Her Name is Knight

Yasmin Angoe

Thomas & Mercer 2021

ISBN: 13:9781542029957

Yasmin Angoe’s thriller, “Her Name is Knight,” begins with a cautionary note from the author: The vivid sexual violence depicted could be a trigger for victims of human trafficking and abuse.

Nena, the protagonist, at age thirteen witnesses the tortured death of her family and destruction of her home, N’nkakuwe, a Ghanian village where her father was chief. Some men had sought to use the village as a corridor for illegal trafficking but Nena’s father resisted. Nena is subsequently kidnapped, and herself tortured in a compound until she is sold to a sadistic pedophile in France. But she manages to escape, and, while living on the streets, she comes to the aid of a woman who is being assaulted and robbed.

The woman, Delphine Knight, and her husband, Noble, adopt Nena in gratitude for saving Delphine’s life. In Nena’s new life, she becomes an assassin helping the Knights with their enterprise, the African Tribal Council, an organization aiming to build a united Africa much like the European Union.
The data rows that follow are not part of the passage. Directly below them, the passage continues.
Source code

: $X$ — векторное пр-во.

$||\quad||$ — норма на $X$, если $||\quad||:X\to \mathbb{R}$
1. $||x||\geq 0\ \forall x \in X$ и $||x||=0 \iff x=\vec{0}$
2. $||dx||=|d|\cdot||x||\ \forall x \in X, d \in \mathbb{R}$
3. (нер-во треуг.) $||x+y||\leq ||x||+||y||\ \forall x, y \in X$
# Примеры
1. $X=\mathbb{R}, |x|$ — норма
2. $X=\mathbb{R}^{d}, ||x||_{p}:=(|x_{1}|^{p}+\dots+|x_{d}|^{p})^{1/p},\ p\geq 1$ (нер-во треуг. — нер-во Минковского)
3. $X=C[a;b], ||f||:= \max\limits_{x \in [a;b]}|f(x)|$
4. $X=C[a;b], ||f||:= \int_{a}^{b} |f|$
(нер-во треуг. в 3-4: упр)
Nena channels her anger by taking out the bad guys who jeopardize the council’s vision: “All of Africa united into a large multinational business entity … leaders instead of workhorses.”
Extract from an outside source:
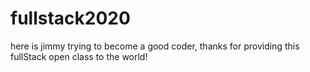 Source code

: # fullstack2020

here is jimmy trying to become a good coder, thanks for providing this fullStack open class to the world!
… the essence of the novel is stirring and suspenseful …

Nena’s role reflects determination to right the wrongs against victims of human trafficking and “how people go about reclaiming power that was stolen from them,” Angoe says. It’s a complicated scenario she’s constructed for her first crime novel. The story shifts from the past with historical information on Ghana, where the author spent time with her grandmother, and then is grounded in traditional stories, down to the present in the United States.

Though many of the scenes are implausible, the essence of the novel is stirring and suspenseful, and it reflects ongoing atrocities against and within some African countries.